Doris hides in the wagon of a train owned by traveling cowboy Jeff Larabee (Bing Crosby). When they meet they take an immediate dislike for each other. Despite a few romantic moments, they fight all night long. The next day, Doris is to be left at a stop. When she is attacked by Jeff's prize bull, however, Jeff is forced to save her. The train eventually leaves without them. They decide to part their ways, until they discover it's a long way to the next stop. Doris secretly steals a car and gives Jeff a ride.
Penelope and her employee Buck (Bob Burns), who happens to be a friend of Jeff, try to find Doris. They take a train hoping to locate her. On the train, Buck meets Emma Mazda (Martha Raye). Emma is attracted to him and tries to flirt, but Buck isn't really interested. They both take off at a stop and decide to travel together. Meanwhile, Doris' father initiates a search to find his daughter and promises the one who brings her back a $5,000 reward. A couple of criminals, who have seen Doris, try to catch her and bring her back.
Jeff and Doris drive to his house, where they meet up with Buck and Emma, who are now in love and engaged. Buck suggests Jeff ask to marry Doris as well, but he is reluctant to. The moment they do fall in love, they are located by Robert and Penelope. Penelope blames Jeff for being a gold digger and tries to protect Doris from him. Offended and confused, Jeff runs away. Doris follows him and declares her love.
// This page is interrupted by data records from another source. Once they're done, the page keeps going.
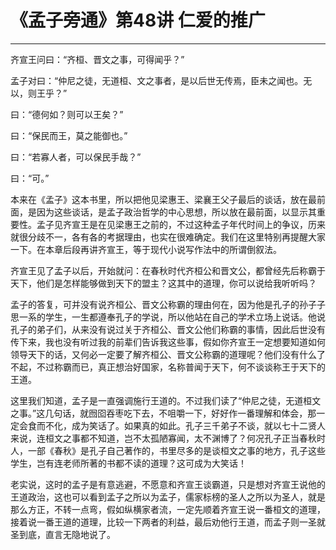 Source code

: # 《孟子旁通》第48讲 仁爱的推广

------
齐宣王问曰：“齐桓、晋文之事，可得闻乎？”

孟子对曰：“仲尼之徒，无道桓、文之事者，是以后世无传焉，臣未之闻也。无以，则王乎？”

曰：“德何如？则可以王矣？”

曰：“保民而王，莫之能御也。”

曰：“若寡人者，可以保民手哉？”

曰：“可。”

本来在《孟子》这本书里，所以把他见梁惠王、梁襄王父子最后的谈话，放在最前面，是因为这些谈话，是孟子政治哲学的中心思想，所以放在最前面，以显示其重要性。孟子见齐宣王是在见梁惠王之前的，不过这种孟子年代时间上的争议，历来就很分歧不一，各有各的考据理由，也实在很难确定。我们在这里特别再提醒大家一下。在本章后段再讲齐宣王，等于现代小说写作法中的所谓倒叙法。

齐宣王见了孟子以后，开始就问：在春秋时代齐桓公和晋文公，都曾经先后称霸于天下，他们是怎样能够做到天下的盟主？这其中的道理，你可以说给我听听吗？

孟子的答复，可并没有说齐桓公、晋文公称霸的理由何在，因为他是孔子的孙子子思一系的学生，一生都遵奉孔子的学说，所以他站在自己的学术立场上说话。他说孔子的弟子们，从来没有说过关于齐桓公、晋文公他们称霸的事情，因此后世没有传下来，我也没有听过我的前辈们告诉我这些事，假如你齐宣王一定想要知道如何领导天下的话，又何必一定要了解齐桓公、晋文公称霸的道理呢？他们没有什么了不起，不过称霸而已，真正想治好国家，名称普闻于天下，何不谈谈称王于天下的王道。

这里我们知道，孟子是一直强调施行王道的。不过我们读了“仲尼之徒，无道桓文之事。”这几句话，就囫囵吞枣吃下去，不咀嚼一下，好好作一番理解和体会，那一定会食而不化，成为笑话了。如果真的如此。孔子三千弟子不谈，就以七十二贤人来说，连桓文之事都不知道，岂不太孤陋寡闻，太不渊博了？何况孔子正当春秋时人，一部《春秋》是孔子自己著作的，书里尽多的是谈桓文之事的地方，孔子这些学生，岂有连老师所著的书都不读的道理？这可成为大笑话！

老实说，这时的孟子是有意逃避，不愿意和齐宣王谈霸道，只是想对齐宣王说他的王道政治，这也可以看到孟子之所以为孟子，儒家标榜的圣人之所以为圣人，就是那么方正，不转一点弯，假如纵横家者流，一定先顺着齐宣王说一番桓文的道理，接着说一番王道的道理，比较一下两者的利益，最后劝他行王道，而孟子则一圣就圣到底，直言无隐地说了。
Jeff gives in and they kiss.
- Bing Crosby as Jeff Larabee
- Frances Farmer as Doris Halliday
- Bob Burns as Buck
- Martha Raye as Emma Mazda
- Samuel S. Hinds as Robert Halliday
- Warren Hymer as Big Brain
- Lucile Gleason as Penelope 'Penny' Ryland
- George E. Stone as Shorty
- James Burke as Wabash
- Martha Sleeper as Constance 'Connie'
- Clem Bevans as Gila Bend
- Leonid Kinskey as Mischa
- Ellen Drew as Party Guest (uncredited)
- Louis Prima (uncredited)
- Roy Rogers (uncredited)
- Alabama Hills, Lone Pine, California, USA
- Paramount Studios, 5555 Melrose Avenue, Hollywood, Los Angeles, California, USA (studio)
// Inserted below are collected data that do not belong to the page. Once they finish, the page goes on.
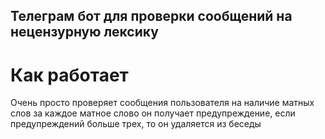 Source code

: ## Телеграм бот для проверки сообщений на нецензурную лексику
# Как работает
Очень просто проверяет сообщения пользователя на наличие матных слов
за каждое матное слово он получает предупреждение, если предупреждений
больше трех, то он удаляется из беседы
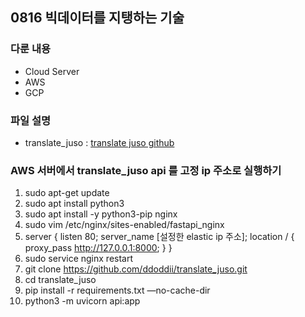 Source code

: ## 0816 빅데이터를 지탱하는 기술 

### 다룬 내용
- Cloud Server
- AWS
- GCP

### 파일 설명 
- translate_juso : [translate juso github](https://github.com/ddoddii/translate_juso.git)

### AWS 서버에서 translate_juso api 를 고정 ip 주소로 실행하기

1. sudo apt-get update
2. sudo apt install python3
3. sudo apt install -y python3-pip nginx
4. sudo vim /etc/nginx/sites-enabled/fastapi_nginx
5. server {
   listen 80;
   server_name [설정한 elastic ip 주소];
   location / {
      proxy_pass http://127.0.0.1:8000;
   }
}
6.  sudo service nginx restart
7. git clone https://github.com/ddoddii/translate_juso.git
8. cd translate_juso
9. pip install -r requirements.txt —no-cache-dir
10. python3 -m uvicorn api:app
- Madison Square Garden, New York City, New York, USA
- "I'm an Old Cowhand from the Rio Grande" (Johnny Mercer) performed by Bing Crosby, Leonid Kinskey, Martha Raye, Bob Burns, and Louis Prima, accompanied by The Sons of the Pioneers, including Roy Rogers
- "I Can't Escape from You" (Richard A. Whiting and Leo Robin) performed by Bing Crosby
- "Empty Saddles" (Billy Hill - from a poem by J. Keirn Brennan) performed by Bing Crosby
- "Roundup Lullaby" (Gertrude Ross / Charles Badger Clark) performed in the boxcar by Bing Crosby
- "Settle Down You Cattle" performed by Bing Crosby with Beau Baldwin
- "(If You Can't Sing It) You'll Have to Swing It (Mr. Paganini)" (Sam Coslow) performed by Martha Raye accompanied by Bob Burns on his Bazooka, Louis Prima, and The Sons of the Pioneers
- "Drink It Down" (Leo Robin and Ralph Rainger) performed by Leonid Kinskey and Bing Crosby, accompanied by The Sons of the Pioneers
- "Arkansas Traveler" (Sanford Faulkner) played when the man is performing the coin trick
- "Love in Bloom" (Ralph Rainger and Leo Robin) performed by Martha Raye
- "One More Ride" (Bob Nolan) performed by The Sons of the Pioneers
- "Memories" (Richard A. Whiting and Friedrich Hollaender) performed drunkenly by Martha Raye
- "The House Jack Built for Jill" (Friedrich Hollaender / Leo Robin) was recorded for the soundtrack but omitted from the released print.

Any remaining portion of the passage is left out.